The row came as a mayor in Germany threatened to use emergency powers to seize empty private homes in order to house asylum-seekers.
Boris Palmer, the Green Party mayor of Tübingen, told Welt newspaper the town was struggling to find accommodation for migrants.
“The Police Law has clear rules. If there is a threat of homelessness in a city, vacant houses can be seized for accommodation,” Mr Palmer said.
“And this emergency can happen when shelters are overcrowded and on some days 50 refugees are still arriving at a time, as they are now in Tübingen.”
Mr Palmer said he was currently in talks with landlords over renting or buying empty properties from them, but that if the talks failed he would have no choice but to seize the buildings.
Germany takes in by far the most migrants of any EU member state. The government this week raised its forecast of the number it expects to host in 2015 to at least 650,000, and possibly as many as 750,000.
Several German states have asked former civil servants to come out of retirement to help process the massive backlog of asylum cases.
More than 300 have reported back for work in North Rhine-Westphalia, and 120 in Hesse.
Lower Saxony has even asked retired police officers to return to duty to help cope with the crisis.
In Austria, the interior ministry has published an open letter calling on citizens to help find accommodation for migrants.

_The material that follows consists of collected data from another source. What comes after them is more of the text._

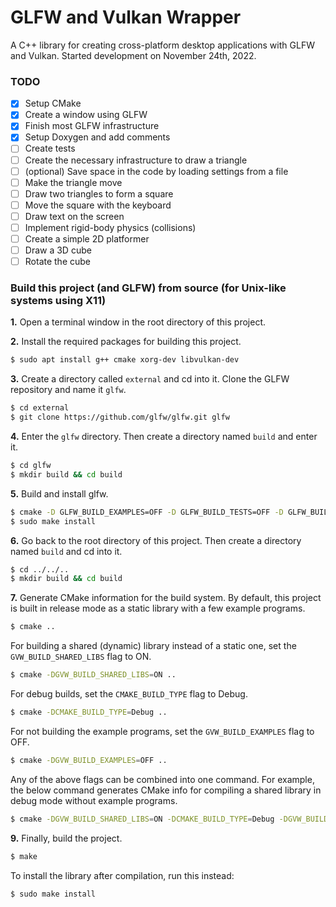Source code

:# GLFW and Vulkan Wrapper
A C++ library for creating cross-platform desktop applications with GLFW and Vulkan. Started development on November 24th, 2022.
### TODO
 * [X] Setup CMake
 * [X] Create a window using GLFW
 * [X] Finish most GLFW infrastructure
 * [X] Setup Doxygen and add comments
 * [ ] Create tests
 * [ ] Create the necessary infrastructure to draw a triangle
 * [ ] (optional) Save space in the code by loading settings from a file
 * [ ] Make the triangle move
 * [ ] Draw two triangles to form a square
 * [ ] Move the square with the keyboard
 * [ ] Draw text on the screen
 * [ ] Implement rigid-body physics (collisions)
 * [ ] Create a simple 2D platformer
 * [ ] Draw a 3D cube
 * [ ] Rotate the cube
### Build this project (and GLFW) from source (for Unix-like systems using X11)
**1.** Open a terminal window in the root directory of this project.

**2.** Install the required packages for building this project.
```bash
$ sudo apt install g++ cmake xorg-dev libvulkan-dev
```
**3.** Create a directory called `external` and cd into it. Clone the GLFW repository and name it `glfw`.
```bash
$ cd external
$ git clone https://github.com/glfw/glfw.git glfw
```
**4.** Enter the `glfw` directory. Then create a directory named `build` and enter it.
```bash
$ cd glfw
$ mkdir build && cd build
```
**5.** Build and install glfw.
```bash
$ cmake -D GLFW_BUILD_EXAMPLES=OFF -D GLFW_BUILD_TESTS=OFF -D GLFW_BUILD_DOCS=OFF ..
$ sudo make install
```
**6.** Go back to the root directory of this project. Then create a directory named `build` and cd into it.
```bash
$ cd ../../..
$ mkdir build && cd build
```
**7.** Generate CMake information for the build system. By default, this project is built in release mode as a static library with a few example programs.
```bash
$ cmake ..
```
For building a shared (dynamic) library instead of a static one, set the `GVW_BUILD_SHARED_LIBS` flag to ON.
```bash
$ cmake -DGVW_BUILD_SHARED_LIBS=ON ..
```
For debug builds, set the `CMAKE_BUILD_TYPE` flag to Debug.
```bash
$ cmake -DCMAKE_BUILD_TYPE=Debug ..
```
For not building the example programs, set the `GVW_BUILD_EXAMPLES` flag to OFF.
```bash
$ cmake -DGVW_BUILD_EXAMPLES=OFF ..
```
Any of the above flags can be combined into one command. For example, the below command generates CMake info for compiling a shared library in debug mode without example programs.
```bash
$ cmake -DGVW_BUILD_SHARED_LIBS=ON -DCMAKE_BUILD_TYPE=Debug -DGVW_BUILD_EXAMPLES=OFF ..
```
**9.** Finally, build the project.
```bash
$ make
```
To install the library after compilation, run this instead:
```bash
$ sudo make install
```
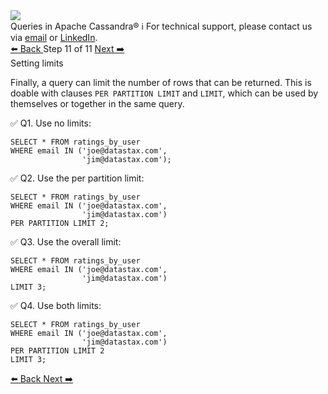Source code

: <!-- TOP -->
<div class="top">
  <img class="scenario-academy-logo" src="https://datastax-academy.github.io/katapod-shared-assets/images/ds-academy-2023.svg" />
  <div class="scenario-title-section">
    <span class="scenario-title">Queries in Apache Cassandra®</span>
    <span class="scenario-subtitle">ℹ️ For technical support, please contact us via <a href="mailto:aleksandr.volochnev@datastax.com">email</a> or <a href="https://dtsx.io/aleks">LinkedIn</a>.</span>
  </div>
</div>

<!-- NAVIGATION -->
<div id="navigation-top" class="navigation-top">
 <a href='command:katapod.loadPage?[{"step":"step10-astra"}]'
   class="btn btn-dark navigation-top-left">⬅️ Back
 </a>
<span class="step-count"> Step 11 of 11</span>
 <a href='command:katapod.loadPage?[{"step":"finish-astra"}]'
    class="btn btn-dark navigation-top-right">Next ➡️
  </a>
</div>

<!-- CONTENT -->

<div class="step-title">Setting limits</div>

Finally, a query can limit the number of rows that can be returned.
This is doable with clauses `PER PARTITION LIMIT` and `LIMIT`, which can be used by themselves 
or together in the same query. 

✅ Q1. Use no limits:
```
SELECT * FROM ratings_by_user
WHERE email IN ('joe@datastax.com',
                'jim@datastax.com');
```

✅ Q2. Use the per partition limit:
```
SELECT * FROM ratings_by_user
WHERE email IN ('joe@datastax.com',
                'jim@datastax.com')
PER PARTITION LIMIT 2;
```

✅ Q3. Use the overall limit:
```
SELECT * FROM ratings_by_user
WHERE email IN ('joe@datastax.com',
                'jim@datastax.com')
LIMIT 3;
```

✅ Q4. Use both limits:
```
SELECT * FROM ratings_by_user
WHERE email IN ('joe@datastax.com',
                'jim@datastax.com')
PER PARTITION LIMIT 2
LIMIT 3;
```

<!-- NAVIGATION -->
<div id="navigation-top" class="navigation-top">
 <a href='command:katapod.loadPage?[{"step":"step10-astra"}]'
   class="btn btn-dark navigation-top-left">⬅️ Back
 </a>
 <a href='command:katapod.loadPage?[{"step":"finish-astra"}]'
    class="btn btn-dark navigation-top-right">Next ➡️
  </a>
</div>

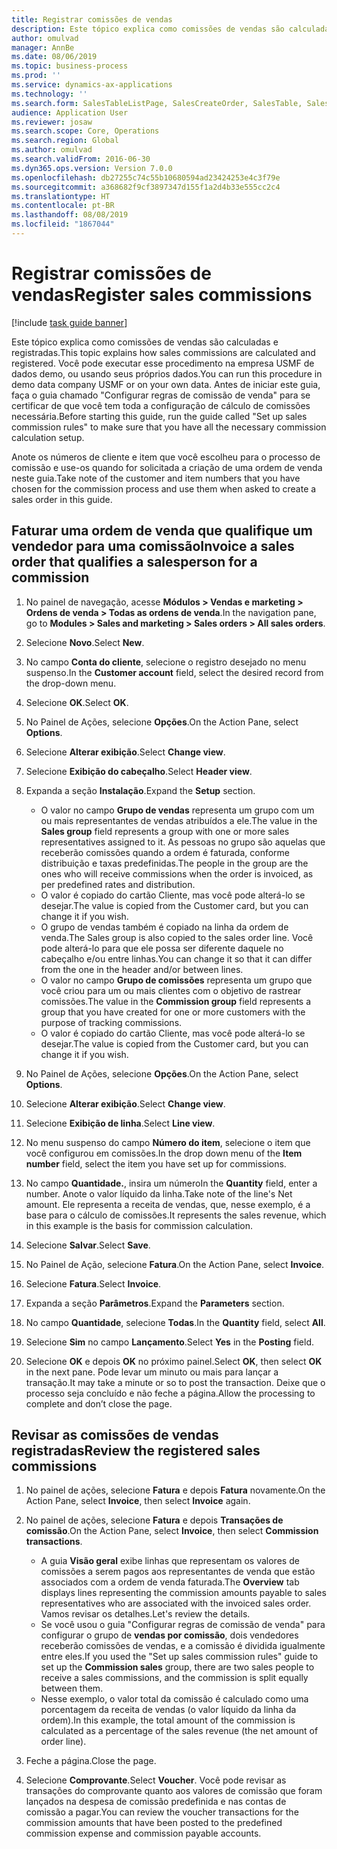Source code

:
 ```yaml
---
title: Registrar comissões de vendas
description: Este tópico explica como comissões de vendas são calculadas e registradas.
author: omulvad
manager: AnnBe
ms.date: 08/06/2019
ms.topic: business-process
ms.prod: ''
ms.service: dynamics-ax-applications
ms.technology: ''
ms.search.form: SalesTableListPage, SalesCreateOrder, SalesTable, SalesEditLines,  CustInvoiceJournal, CommissionTrans, LedgerTransVoucher
audience: Application User
ms.reviewer: josaw
ms.search.scope: Core, Operations
ms.search.region: Global
ms.author: omulvad
ms.search.validFrom: 2016-06-30
ms.dyn365.ops.version: Version 7.0.0
ms.openlocfilehash: db27255c74c55b10680594ad23424253e4c3f79e
ms.sourcegitcommit: a368682f9cf3897347d155f1a2d4b33e555cc2c4
ms.translationtype: HT
ms.contentlocale: pt-BR
ms.lasthandoff: 08/08/2019
ms.locfileid: "1867044"
---
```

# <a name="register-sales-commissions"></a><span data-ttu-id="d9d02-103">Registrar comissões de vendas</span><span class="sxs-lookup"><span data-stu-id="d9d02-103">Register sales commissions</span></span>

[!include [task guide banner](../../includes/task-guide-banner.md)]

<span data-ttu-id="d9d02-104">Este tópico explica como comissões de vendas são calculadas e registradas.</span><span class="sxs-lookup"><span data-stu-id="d9d02-104">This topic explains how sales commissions are calculated and registered.</span></span> <span data-ttu-id="d9d02-105">Você pode executar esse procedimento na empresa USMF de dados demo, ou usando seus próprios dados.</span><span class="sxs-lookup"><span data-stu-id="d9d02-105">You can run this procedure in demo data company USMF or on your own data.</span></span> <span data-ttu-id="d9d02-106">Antes de iniciar este guia, faça o guia chamado "Configurar regras de comissão de venda" para se certificar de que você tem toda a configuração de cálculo de comissões necessária.</span><span class="sxs-lookup"><span data-stu-id="d9d02-106">Before starting this guide, run the guide called "Set up sales commission rules" to make sure that you have all the necessary commission calculation setup.</span></span>

<span data-ttu-id="d9d02-107">Anote os números de cliente e item que você escolheu para o processo de comissão e use-os quando for solicitada a criação de uma ordem de venda neste guia.</span><span class="sxs-lookup"><span data-stu-id="d9d02-107">Take note of the customer and item numbers that you have chosen for the commission process and use them when asked to create a sales order in this guide.</span></span>


## <a name="invoice-a-sales-order-that-qualifies-a-salesperson-for-a-commission"></a><span data-ttu-id="d9d02-108">Faturar uma ordem de venda que qualifique um vendedor para uma comissão</span><span class="sxs-lookup"><span data-stu-id="d9d02-108">Invoice a sales order that qualifies a salesperson for a commission</span></span>
1. <span data-ttu-id="d9d02-109">No painel de navegação, acesse **Módulos > Vendas e marketing > Ordens de venda > Todas as ordens de venda**.</span><span class="sxs-lookup"><span data-stu-id="d9d02-109">In the navigation pane, go to **Modules > Sales and marketing > Sales orders > All sales orders**.</span></span>
2. <span data-ttu-id="d9d02-110">Selecione **Novo**.</span><span class="sxs-lookup"><span data-stu-id="d9d02-110">Select **New**.</span></span>
3. <span data-ttu-id="d9d02-111">No campo **Conta do cliente**, selecione o registro desejado no menu suspenso.</span><span class="sxs-lookup"><span data-stu-id="d9d02-111">In the **Customer account** field, select the desired record from the drop-down menu.</span></span>
4. <span data-ttu-id="d9d02-112">Selecione **OK**.</span><span class="sxs-lookup"><span data-stu-id="d9d02-112">Select **OK**.</span></span>
5. <span data-ttu-id="d9d02-113">No Painel de Ações, selecione **Opções**.</span><span class="sxs-lookup"><span data-stu-id="d9d02-113">On the Action Pane, select **Options**.</span></span>
6. <span data-ttu-id="d9d02-114">Selecione **Alterar exibição**.</span><span class="sxs-lookup"><span data-stu-id="d9d02-114">Select **Change view**.</span></span>
7. <span data-ttu-id="d9d02-115">Selecione **Exibição do cabeçalho**.</span><span class="sxs-lookup"><span data-stu-id="d9d02-115">Select **Header view**.</span></span>
8. <span data-ttu-id="d9d02-116">Expanda a seção **Instalação**.</span><span class="sxs-lookup"><span data-stu-id="d9d02-116">Expand the **Setup** section.</span></span>

    - <span data-ttu-id="d9d02-117">O valor no campo **Grupo de vendas** representa um grupo com um ou mais representantes de vendas atribuídos a ele.</span><span class="sxs-lookup"><span data-stu-id="d9d02-117">The value in the **Sales group** field represents a group with one or more sales representatives assigned to it.</span></span> <span data-ttu-id="d9d02-118">As pessoas no grupo são aquelas que receberão comissões quando a ordem é faturada, conforme distribuição e taxas predefinidas.</span><span class="sxs-lookup"><span data-stu-id="d9d02-118">The people in the group are the ones who will receive commissions when the order is invoiced, as per predefined rates and distribution.</span></span>   
    - <span data-ttu-id="d9d02-119">O valor é copiado do cartão Cliente, mas você pode alterá-lo se desejar.</span><span class="sxs-lookup"><span data-stu-id="d9d02-119">The value is copied from the Customer card, but you can change it if you wish.</span></span>  
    - <span data-ttu-id="d9d02-120">O grupo de vendas também é copiado na linha da ordem de venda.</span><span class="sxs-lookup"><span data-stu-id="d9d02-120">The Sales group is also copied to the sales order line.</span></span> <span data-ttu-id="d9d02-121">Você pode alterá-lo para que ele possa ser diferente daquele no cabeçalho e/ou entre linhas.</span><span class="sxs-lookup"><span data-stu-id="d9d02-121">You can change it so that it can differ from the one in the header and/or between lines.</span></span>  
    - <span data-ttu-id="d9d02-122">O valor no campo **Grupo de comissões** representa um grupo que você criou para um ou mais clientes com o objetivo de rastrear comissões.</span><span class="sxs-lookup"><span data-stu-id="d9d02-122">The value in the **Commission group** field represents a group that you have created for one or more customers with the purpose of tracking commissions.</span></span>   
    - <span data-ttu-id="d9d02-123">O valor é copiado do cartão Cliente, mas você pode alterá-lo se desejar.</span><span class="sxs-lookup"><span data-stu-id="d9d02-123">The value is copied from the Customer card, but you can change it if you wish.</span></span>   

9. <span data-ttu-id="d9d02-124">No Painel de Ações, selecione **Opções**.</span><span class="sxs-lookup"><span data-stu-id="d9d02-124">On the Action Pane, select **Options**.</span></span>
10. <span data-ttu-id="d9d02-125">Selecione **Alterar exibição**.</span><span class="sxs-lookup"><span data-stu-id="d9d02-125">Select **Change view**.</span></span>
11. <span data-ttu-id="d9d02-126">Selecione **Exibição de linha**.</span><span class="sxs-lookup"><span data-stu-id="d9d02-126">Select **Line view**.</span></span>
12. <span data-ttu-id="d9d02-127">No menu suspenso do campo **Número do item**, selecione o item que você configurou em comissões.</span><span class="sxs-lookup"><span data-stu-id="d9d02-127">In the drop down menu of the **Item number** field, select the item you have set up for commissions.</span></span> 
13. <span data-ttu-id="d9d02-128">No campo **Quantidade.**, insira um número</span><span class="sxs-lookup"><span data-stu-id="d9d02-128">In the **Quantity** field, enter a number.</span></span> <span data-ttu-id="d9d02-129">Anote o valor líquido da linha.</span><span class="sxs-lookup"><span data-stu-id="d9d02-129">Take note of the line's Net amount.</span></span> <span data-ttu-id="d9d02-130">Ele representa a receita de vendas, que, nesse exemplo, é a base para o cálculo de comissões.</span><span class="sxs-lookup"><span data-stu-id="d9d02-130">It represents the sales revenue, which in this example is the basis for commission calculation.</span></span>  
14. <span data-ttu-id="d9d02-131">Selecione **Salvar**.</span><span class="sxs-lookup"><span data-stu-id="d9d02-131">Select **Save**.</span></span>
15. <span data-ttu-id="d9d02-132">No Painel de Ação, selecione **Fatura**.</span><span class="sxs-lookup"><span data-stu-id="d9d02-132">On the Action Pane, select **Invoice**.</span></span>
16. <span data-ttu-id="d9d02-133">Selecione **Fatura**.</span><span class="sxs-lookup"><span data-stu-id="d9d02-133">Select **Invoice**.</span></span>
17. <span data-ttu-id="d9d02-134">Expanda a seção **Parâmetros**.</span><span class="sxs-lookup"><span data-stu-id="d9d02-134">Expand the **Parameters** section.</span></span>
18. <span data-ttu-id="d9d02-135">No campo **Quantidade**, selecione **Todas**.</span><span class="sxs-lookup"><span data-stu-id="d9d02-135">In the **Quantity** field, select **All**.</span></span>
19. <span data-ttu-id="d9d02-136">Selecione **Sim** no campo **Lançamento**.</span><span class="sxs-lookup"><span data-stu-id="d9d02-136">Select **Yes** in the **Posting** field.</span></span>
20. <span data-ttu-id="d9d02-137">Selecione **OK** e depois **OK** no próximo painel.</span><span class="sxs-lookup"><span data-stu-id="d9d02-137">Select **OK**, then select **OK** in the next pane.</span></span> <span data-ttu-id="d9d02-138">Pode levar um minuto ou mais para lançar a transação.</span><span class="sxs-lookup"><span data-stu-id="d9d02-138">It may take a minute or so to post the transaction.</span></span> <span data-ttu-id="d9d02-139">Deixe que o processo seja concluído e não feche a página.</span><span class="sxs-lookup"><span data-stu-id="d9d02-139">Allow the processing to complete and don’t close the page.</span></span>  

## <a name="review-the-registered-sales-commissions"></a><span data-ttu-id="d9d02-140">Revisar as comissões de vendas registradas</span><span class="sxs-lookup"><span data-stu-id="d9d02-140">Review the registered sales commissions</span></span>
1. <span data-ttu-id="d9d02-141">No painel de ações, selecione **Fatura** e depois **Fatura** novamente.</span><span class="sxs-lookup"><span data-stu-id="d9d02-141">On the Action Pane, select **Invoice**, then select **Invoice** again.</span></span>
2. <span data-ttu-id="d9d02-142">No painel de ações, selecione **Fatura** e depois **Transações de comissão**.</span><span class="sxs-lookup"><span data-stu-id="d9d02-142">On the Action Pane, select **Invoice**, then select **Commission transactions**.</span></span>

    - <span data-ttu-id="d9d02-143">A guia **Visão geral** exibe linhas que representam os valores de comissões a serem pagos aos representantes de venda que estão associados com a ordem de venda faturada.</span><span class="sxs-lookup"><span data-stu-id="d9d02-143">The **Overview** tab displays lines representing the commission amounts payable to sales representatives who are associated with the invoiced sales order.</span></span> <span data-ttu-id="d9d02-144">Vamos revisar os detalhes.</span><span class="sxs-lookup"><span data-stu-id="d9d02-144">Let's review the details.</span></span>  
    - <span data-ttu-id="d9d02-145">Se você usou o guia "Configurar regras de comissão de venda" para configurar o grupo de **vendas por comissão**, dois vendedores receberão comissões de vendas, e a comissão é dividida igualmente entre eles.</span><span class="sxs-lookup"><span data-stu-id="d9d02-145">If you used the "Set up sales commission rules" guide to set up the **Commission sales** group, there are two sales people to receive a sales commissions, and the commission is split equally between them.</span></span>  
    - <span data-ttu-id="d9d02-146">Nesse exemplo, o valor total da comissão é calculado como uma porcentagem da receita de vendas (o valor líquido da linha da ordem).</span><span class="sxs-lookup"><span data-stu-id="d9d02-146">In this example, the total amount of the commission is calculated as a percentage of the sales revenue (the net amount of order line).</span></span>  
3. <span data-ttu-id="d9d02-147">Feche a página.</span><span class="sxs-lookup"><span data-stu-id="d9d02-147">Close the page.</span></span>
4. <span data-ttu-id="d9d02-148">Selecione **Comprovante**.</span><span class="sxs-lookup"><span data-stu-id="d9d02-148">Select **Voucher**.</span></span> <span data-ttu-id="d9d02-149">Você pode revisar as transações do comprovante quanto aos valores de comissão que foram lançados na despesa de comissão predefinida e nas contas de comissão a pagar.</span><span class="sxs-lookup"><span data-stu-id="d9d02-149">You can review the voucher transactions for the commission amounts that have been posted to the predefined commission expense and commission payable accounts.</span></span>  


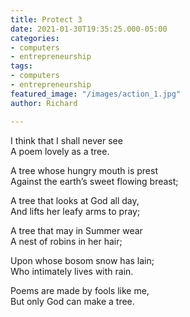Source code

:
 ```yaml
---
title: Protect 3
date: 2021-01-30T19:35:25.000-05:00
categories:
- computers
- entrepreneurship
tags:
- computers
- entrepreneurship
featured_image: "/images/action_1.jpg"
author: Richard

---
```

I think that I shall never see  
A poem lovely as a tree.

A tree whose hungry mouth is prest  
Against the earth’s sweet flowing breast;

A tree that looks at God all day,  
And lifts her leafy arms to pray;

A tree that may in Summer wear  
A nest of robins in her hair;

Upon whose bosom snow has lain;  
Who intimately lives with rain.

Poems are made by fools like me,  
But only God can make a tree.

“In finding accommodation for refugees, the federal state is at the limit of its capability and we therefore need the help of each and every individual,” the letter, signed by “the employees of the interior ministry”, read.
The Austrian government is facing protests over a proposed new law that will give it the power to force towns and communities to take in asylum seekers against their will.
The country is threatening a lawsuit over EU regulations that asylum seekers must stay in the first country where they register, saying it is being forced to take in more than its share.
Austria expects to host 80,000 asylum seekers this year – twice as many as originally expected.
“Now is not the time to take each other to court. Now is the time to show solidarity,” Ms Breidthardt, the European Commission spokesman, said.